** Opening Data section block **

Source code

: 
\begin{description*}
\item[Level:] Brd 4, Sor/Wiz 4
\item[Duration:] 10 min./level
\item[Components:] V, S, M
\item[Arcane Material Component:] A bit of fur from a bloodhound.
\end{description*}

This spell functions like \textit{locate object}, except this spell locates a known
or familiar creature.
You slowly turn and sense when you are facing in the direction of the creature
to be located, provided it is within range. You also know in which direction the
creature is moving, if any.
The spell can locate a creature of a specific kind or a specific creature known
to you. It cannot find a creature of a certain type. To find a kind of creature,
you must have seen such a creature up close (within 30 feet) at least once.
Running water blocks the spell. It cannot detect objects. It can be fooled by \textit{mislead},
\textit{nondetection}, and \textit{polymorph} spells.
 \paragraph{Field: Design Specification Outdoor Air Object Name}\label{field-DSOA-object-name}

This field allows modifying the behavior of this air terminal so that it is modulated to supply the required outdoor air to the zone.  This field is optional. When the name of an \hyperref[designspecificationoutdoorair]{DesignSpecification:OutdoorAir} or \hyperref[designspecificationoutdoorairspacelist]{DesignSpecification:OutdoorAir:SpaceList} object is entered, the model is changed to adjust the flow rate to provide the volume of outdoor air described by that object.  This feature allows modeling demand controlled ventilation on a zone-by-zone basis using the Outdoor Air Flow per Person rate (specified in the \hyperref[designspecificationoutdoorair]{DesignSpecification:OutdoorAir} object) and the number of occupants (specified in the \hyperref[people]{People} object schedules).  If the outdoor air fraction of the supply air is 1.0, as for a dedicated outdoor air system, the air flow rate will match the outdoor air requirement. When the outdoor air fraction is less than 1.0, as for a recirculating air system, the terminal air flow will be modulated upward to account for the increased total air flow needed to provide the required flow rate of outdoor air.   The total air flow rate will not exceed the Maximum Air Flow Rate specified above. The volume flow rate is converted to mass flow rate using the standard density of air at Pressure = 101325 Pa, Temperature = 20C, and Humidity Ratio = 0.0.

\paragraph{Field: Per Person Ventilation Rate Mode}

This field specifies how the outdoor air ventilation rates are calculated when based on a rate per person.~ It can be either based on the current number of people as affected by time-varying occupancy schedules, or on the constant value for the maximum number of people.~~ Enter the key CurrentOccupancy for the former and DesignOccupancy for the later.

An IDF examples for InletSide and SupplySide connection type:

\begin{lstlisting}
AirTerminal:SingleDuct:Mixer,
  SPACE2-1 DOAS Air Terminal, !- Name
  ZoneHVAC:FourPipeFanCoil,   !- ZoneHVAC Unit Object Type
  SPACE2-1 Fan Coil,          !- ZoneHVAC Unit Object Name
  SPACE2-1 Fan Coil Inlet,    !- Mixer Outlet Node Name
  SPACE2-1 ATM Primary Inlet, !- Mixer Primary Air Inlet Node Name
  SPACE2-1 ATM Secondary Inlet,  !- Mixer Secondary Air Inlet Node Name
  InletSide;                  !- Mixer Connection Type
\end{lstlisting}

** Closing Data section block **

*Work item*. Your answer should be exactly the lines of the material above, starting at the one that holds "Unit Object Type" and ending with the last.

*Result for this task*.
  ZoneHVAC:FourPipeFanCoil,   !- ZoneHVAC Unit Object Type
  SPACE2-1 Fan Coil,          !- ZoneHVAC Unit Object Name
  SPACE2-1 Fan Coil Inlet,    !- Mixer Outlet Node Name
  SPACE2-1 ATM Primary Inlet, !- Mixer Primary Air Inlet Node Name
  SPACE2-1 ATM Secondary Inlet,  !- Mixer Secondary Air Inlet Node Name
  InletSide;                  !- Mixer Connection Type
\end{lstlisting}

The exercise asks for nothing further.